En el romance anónimo suenan finales unas campanas, en cielo y tierra las campanicas tañían, que el alma del penitente por fin el descanso había.
Solo entre todos lo sabemos todo, y es bien poco.

La puerta

Van Gogh (1890), La charrue et la herse (d’après Millet), Ámsterdam, Museo Van Gogh

Tomlinson por casualidad; mejor así:

Tomlinson por
casualidad.

Leyendo como suelo poesía traducida y despojada de su sonoridad original, qué sentido tiene el verso. Sí tiene, hay elección, intención y signo.
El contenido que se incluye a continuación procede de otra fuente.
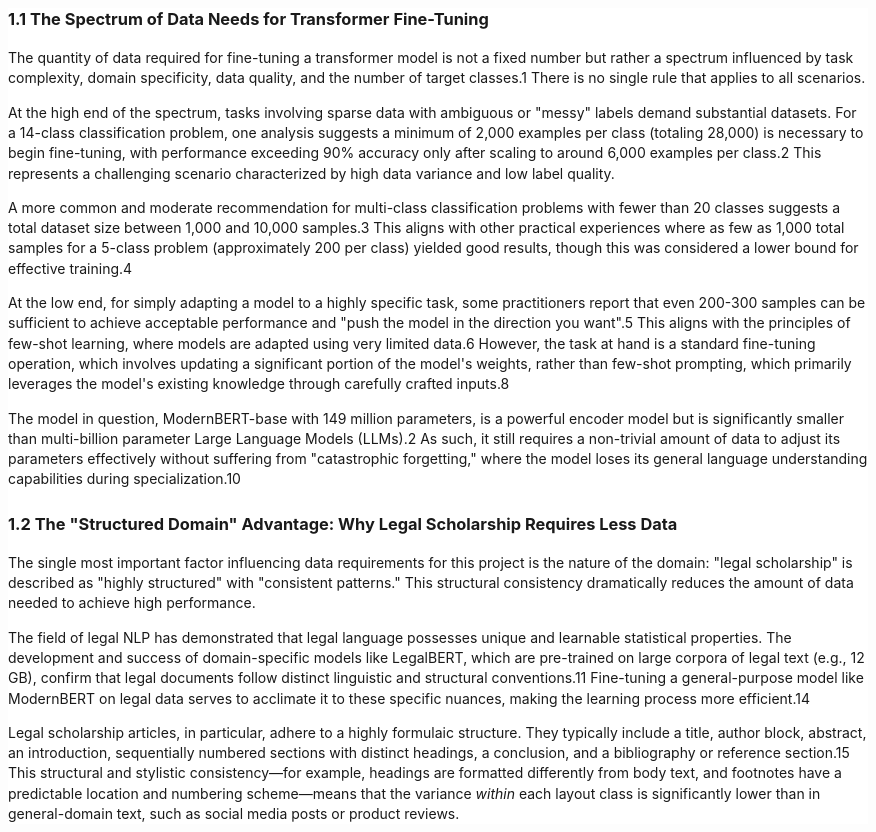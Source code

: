 

### 1.1 The Spectrum of Data Needs for Transformer Fine-Tuning



The quantity of data required for fine-tuning a transformer model is not a fixed number but rather a spectrum influenced by task complexity, domain specificity, data quality, and the number of target classes.1 There is no single rule that applies to all scenarios.

At the high end of the spectrum, tasks involving sparse data with ambiguous or "messy" labels demand substantial datasets. For a 14-class classification problem, one analysis suggests a minimum of 2,000 examples per class (totaling 28,000) is necessary to begin fine-tuning, with performance exceeding 90% accuracy only after scaling to around 6,000 examples per class.2 This represents a challenging scenario characterized by high data variance and low label quality.

A more common and moderate recommendation for multi-class classification problems with fewer than 20 classes suggests a total dataset size between 1,000 and 10,000 samples.3 This aligns with other practical experiences where as few as 1,000 total samples for a 5-class problem (approximately 200 per class) yielded good results, though this was considered a lower bound for effective training.4

At the low end, for simply adapting a model to a highly specific task, some practitioners report that even 200-300 samples can be sufficient to achieve acceptable performance and "push the model in the direction you want".5 This aligns with the principles of few-shot learning, where models are adapted using very limited data.6 However, the task at hand is a standard fine-tuning operation, which involves updating a significant portion of the model's weights, rather than few-shot prompting, which primarily leverages the model's existing knowledge through carefully crafted inputs.8

The model in question, ModernBERT-base with 149 million parameters, is a powerful encoder model but is significantly smaller than multi-billion parameter Large Language Models (LLMs).2 As such, it still requires a non-trivial amount of data to adjust its parameters effectively without suffering from "catastrophic forgetting," where the model loses its general language understanding capabilities during specialization.10



### 1.2 The "Structured Domain" Advantage: Why Legal Scholarship Requires Less Data



The single most important factor influencing data requirements for this project is the nature of the domain: "legal scholarship" is described as "highly structured" with "consistent patterns." This structural consistency dramatically reduces the amount of data needed to achieve high performance.

The field of legal NLP has demonstrated that legal language possesses unique and learnable statistical properties. The development and success of domain-specific models like LegalBERT, which are pre-trained on large corpora of legal text (e.g., 12 GB), confirm that legal documents follow distinct linguistic and structural conventions.11 Fine-tuning a general-purpose model like ModernBERT on legal data serves to acclimate it to these specific nuances, making the learning process more efficient.14

Legal scholarship articles, in particular, adhere to a highly formulaic structure. They typically include a title, author block, abstract, an introduction, sequentially numbered sections with distinct headings, a conclusion, and a bibliography or reference section.15 This structural and stylistic consistency—for example, headings are formatted differently from body text, and footnotes have a predictable location and numbering scheme—means that the variance *within* each layout class is significantly lower than in general-domain text, such as social media posts or product reviews.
Un poema que Tomlinson titula Líneas y comienza preguntando si hemos visto un tractor y su camino que «engendra / surcos línea tras línea / hasta llenar la tierra», el poeta dice que lo que le llena de admiración o expectación es un momento en que el tractor ha completado un surco y duda, «otra línea para ser comenzada», dice.
Me habría gustado escribir este poema, he pensado, pues a menudo pienso en la puerta, aunque creo que ha sido mejor encontrarlo,
por
casualidad.

La puerta
Muy poco
se ha dicho
de la puerta, una de
sus caras vuelta hacia el
vertido de la noche y la otra
hacia el brillo y parpadeo del fuego en el hogar.

Aire, aprisionado
por estas cubiertas
dentro del libro de la habitación,
está lleno de las páginas
cambiantes de oscuridad y fuego mientras
el viento se apoya en los paneles, o altera ese quemar.

No solo el rompeolas de
la tormenta, sino la súbita
frontera para nuestra concurrencia, apariciones,
y tan llena del ofrecimiento de espacio
como la vista a través de un crómlech.

Es que las puertas son
a un tiempo marco y monumento
para nuestro tiempo pasado,
y demasiado poco
se ha dicho
de nuestro advenimiento y partida a su través.

(De Escenas Americanas y Otros Poemas (1966), en La insistencia de las cosas. (Antología), Madrid: Visor, 1994; traducción de Carlos Schwart).